Some of them went back to their assigned positions in the structure after it was all over, but some did not. In consequence, from the official lodging of the Queen of Barkut, the all-encircling palace looked ragged. Here an art gallery was exposed to the blazing sunshine. There the more intimate arrangements of the djinn monarch's seraglio were in plain view. And the dusty, thinly grassed meadow within the palace looked like a country fairground on opening day. Some thousands of djinn milled about, in all the diverse shapes and forms their personal preferences dictated. Some talked. Some argued. A few—even at such a moment—made such romantic overtures to other members of the race of opposite gender as might have been expected. But on the whole, the several-thousand-odd djinn gathered beyond the Queen's vegetable gardens were there to see Tony.

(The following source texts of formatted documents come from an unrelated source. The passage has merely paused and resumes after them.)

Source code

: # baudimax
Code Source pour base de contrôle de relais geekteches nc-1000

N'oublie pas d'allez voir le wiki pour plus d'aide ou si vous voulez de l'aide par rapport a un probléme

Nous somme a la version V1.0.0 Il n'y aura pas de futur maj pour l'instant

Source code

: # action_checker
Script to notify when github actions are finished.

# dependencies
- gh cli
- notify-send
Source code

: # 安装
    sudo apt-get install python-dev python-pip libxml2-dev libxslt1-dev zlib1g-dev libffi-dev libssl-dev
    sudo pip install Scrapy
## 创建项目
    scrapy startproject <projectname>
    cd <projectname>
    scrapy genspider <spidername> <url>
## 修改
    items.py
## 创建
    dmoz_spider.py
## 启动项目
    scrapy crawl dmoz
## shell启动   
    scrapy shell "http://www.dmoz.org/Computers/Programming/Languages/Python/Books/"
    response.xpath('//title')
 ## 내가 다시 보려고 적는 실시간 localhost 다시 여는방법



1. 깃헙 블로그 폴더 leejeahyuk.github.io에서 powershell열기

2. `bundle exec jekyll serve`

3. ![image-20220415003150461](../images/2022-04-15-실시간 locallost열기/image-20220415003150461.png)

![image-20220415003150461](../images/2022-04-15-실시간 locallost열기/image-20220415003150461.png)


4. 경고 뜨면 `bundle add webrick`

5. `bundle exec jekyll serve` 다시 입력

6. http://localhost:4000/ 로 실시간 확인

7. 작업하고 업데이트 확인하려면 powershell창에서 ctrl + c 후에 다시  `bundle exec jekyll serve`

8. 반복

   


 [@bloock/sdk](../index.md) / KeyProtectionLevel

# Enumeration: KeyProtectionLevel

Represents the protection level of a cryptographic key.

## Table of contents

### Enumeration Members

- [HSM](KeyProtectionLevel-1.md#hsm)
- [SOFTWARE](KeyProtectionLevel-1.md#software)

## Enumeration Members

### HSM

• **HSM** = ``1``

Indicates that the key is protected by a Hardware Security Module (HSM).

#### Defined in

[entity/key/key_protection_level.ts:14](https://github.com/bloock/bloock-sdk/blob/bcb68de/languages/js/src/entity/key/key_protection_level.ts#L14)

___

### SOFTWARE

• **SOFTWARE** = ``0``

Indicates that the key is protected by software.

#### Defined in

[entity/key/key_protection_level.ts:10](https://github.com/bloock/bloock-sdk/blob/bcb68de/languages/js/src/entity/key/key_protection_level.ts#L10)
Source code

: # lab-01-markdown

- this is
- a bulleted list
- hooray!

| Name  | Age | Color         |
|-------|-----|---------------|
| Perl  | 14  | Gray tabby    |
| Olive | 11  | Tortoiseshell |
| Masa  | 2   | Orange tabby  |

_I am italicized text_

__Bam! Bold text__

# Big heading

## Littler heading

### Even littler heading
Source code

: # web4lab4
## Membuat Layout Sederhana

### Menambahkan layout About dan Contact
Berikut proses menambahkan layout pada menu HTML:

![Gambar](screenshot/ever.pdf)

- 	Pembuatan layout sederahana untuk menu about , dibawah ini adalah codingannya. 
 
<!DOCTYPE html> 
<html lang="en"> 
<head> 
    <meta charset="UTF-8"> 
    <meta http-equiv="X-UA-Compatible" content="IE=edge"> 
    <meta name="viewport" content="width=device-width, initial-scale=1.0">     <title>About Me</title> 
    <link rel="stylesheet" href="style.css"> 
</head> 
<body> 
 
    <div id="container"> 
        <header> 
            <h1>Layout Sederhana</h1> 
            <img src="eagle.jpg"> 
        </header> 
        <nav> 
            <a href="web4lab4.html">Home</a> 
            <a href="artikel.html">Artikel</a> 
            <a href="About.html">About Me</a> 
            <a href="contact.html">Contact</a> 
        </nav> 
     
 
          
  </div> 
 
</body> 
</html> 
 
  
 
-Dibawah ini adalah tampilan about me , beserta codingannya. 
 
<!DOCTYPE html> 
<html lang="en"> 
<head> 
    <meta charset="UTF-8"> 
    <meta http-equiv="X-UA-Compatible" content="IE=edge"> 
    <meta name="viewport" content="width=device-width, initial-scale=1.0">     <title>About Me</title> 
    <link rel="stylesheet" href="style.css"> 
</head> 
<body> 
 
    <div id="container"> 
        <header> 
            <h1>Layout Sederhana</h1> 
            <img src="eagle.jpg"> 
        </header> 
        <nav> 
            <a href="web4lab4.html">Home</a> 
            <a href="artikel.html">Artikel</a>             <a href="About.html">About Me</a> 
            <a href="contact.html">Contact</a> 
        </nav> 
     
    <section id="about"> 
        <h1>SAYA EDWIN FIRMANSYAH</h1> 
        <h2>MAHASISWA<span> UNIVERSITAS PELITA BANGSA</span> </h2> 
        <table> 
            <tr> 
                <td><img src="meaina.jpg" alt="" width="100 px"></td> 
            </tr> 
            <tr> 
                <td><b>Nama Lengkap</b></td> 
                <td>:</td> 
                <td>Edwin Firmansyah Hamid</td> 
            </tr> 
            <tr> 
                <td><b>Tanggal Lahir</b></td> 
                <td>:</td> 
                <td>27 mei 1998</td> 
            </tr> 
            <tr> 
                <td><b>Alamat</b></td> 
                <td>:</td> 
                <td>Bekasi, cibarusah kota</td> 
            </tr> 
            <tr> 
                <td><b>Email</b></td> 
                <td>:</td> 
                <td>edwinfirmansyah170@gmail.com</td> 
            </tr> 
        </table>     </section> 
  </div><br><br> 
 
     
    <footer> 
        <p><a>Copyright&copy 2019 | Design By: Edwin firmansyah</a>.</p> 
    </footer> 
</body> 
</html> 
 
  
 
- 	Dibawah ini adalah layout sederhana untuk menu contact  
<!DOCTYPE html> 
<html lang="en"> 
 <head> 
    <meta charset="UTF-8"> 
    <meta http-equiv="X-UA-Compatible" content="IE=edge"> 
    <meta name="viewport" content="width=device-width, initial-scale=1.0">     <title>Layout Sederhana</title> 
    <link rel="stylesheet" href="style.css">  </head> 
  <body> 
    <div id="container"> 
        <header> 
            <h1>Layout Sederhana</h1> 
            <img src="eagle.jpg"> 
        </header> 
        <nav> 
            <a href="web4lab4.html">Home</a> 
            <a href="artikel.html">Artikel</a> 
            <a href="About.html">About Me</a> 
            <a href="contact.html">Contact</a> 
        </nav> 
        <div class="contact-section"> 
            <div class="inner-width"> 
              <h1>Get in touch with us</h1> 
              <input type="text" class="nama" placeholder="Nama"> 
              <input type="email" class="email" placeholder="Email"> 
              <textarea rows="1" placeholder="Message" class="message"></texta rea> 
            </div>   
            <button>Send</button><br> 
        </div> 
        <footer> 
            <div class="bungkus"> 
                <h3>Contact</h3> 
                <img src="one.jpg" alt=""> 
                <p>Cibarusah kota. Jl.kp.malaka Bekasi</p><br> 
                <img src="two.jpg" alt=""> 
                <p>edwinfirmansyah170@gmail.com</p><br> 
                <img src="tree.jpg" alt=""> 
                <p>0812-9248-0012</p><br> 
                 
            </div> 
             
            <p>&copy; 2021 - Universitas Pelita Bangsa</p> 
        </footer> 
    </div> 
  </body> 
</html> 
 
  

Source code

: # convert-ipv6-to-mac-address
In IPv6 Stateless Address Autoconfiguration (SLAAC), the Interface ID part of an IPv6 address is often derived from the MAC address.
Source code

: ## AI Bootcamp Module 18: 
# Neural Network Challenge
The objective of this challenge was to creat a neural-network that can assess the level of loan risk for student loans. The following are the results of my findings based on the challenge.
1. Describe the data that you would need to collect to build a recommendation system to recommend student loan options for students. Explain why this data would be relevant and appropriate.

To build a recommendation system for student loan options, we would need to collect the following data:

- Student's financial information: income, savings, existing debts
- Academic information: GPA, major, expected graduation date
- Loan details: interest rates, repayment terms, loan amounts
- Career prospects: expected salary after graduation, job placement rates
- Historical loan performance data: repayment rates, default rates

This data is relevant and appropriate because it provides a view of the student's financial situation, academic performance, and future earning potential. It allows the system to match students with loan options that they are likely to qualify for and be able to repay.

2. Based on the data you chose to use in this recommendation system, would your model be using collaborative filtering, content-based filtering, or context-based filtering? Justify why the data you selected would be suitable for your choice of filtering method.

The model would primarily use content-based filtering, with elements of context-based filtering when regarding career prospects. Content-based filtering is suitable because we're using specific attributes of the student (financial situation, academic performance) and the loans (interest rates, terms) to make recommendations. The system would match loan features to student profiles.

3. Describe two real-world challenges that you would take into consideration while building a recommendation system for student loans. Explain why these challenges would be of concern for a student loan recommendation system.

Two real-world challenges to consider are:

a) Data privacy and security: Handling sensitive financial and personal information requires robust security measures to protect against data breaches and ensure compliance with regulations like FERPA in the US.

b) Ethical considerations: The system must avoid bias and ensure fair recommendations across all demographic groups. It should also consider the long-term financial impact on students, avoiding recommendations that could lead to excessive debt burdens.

He made his report to the Queen, drinking coffee in her cottage. Ghail moved about, ostensibly assisting the Queen in serving him, but actually listening avidly and looking at him from time to time with widely varying expressions.
"The devil of it is," said Tony querulously, "that instead of making me unpopular, killing Es-Souk seems to have made me something of a hero!"
The Queen nodded.
"They're like children," she said sagely. "Just like children—or apes. Much like horses, too. Djinns are great fun! They make lovely pets when you understand them!"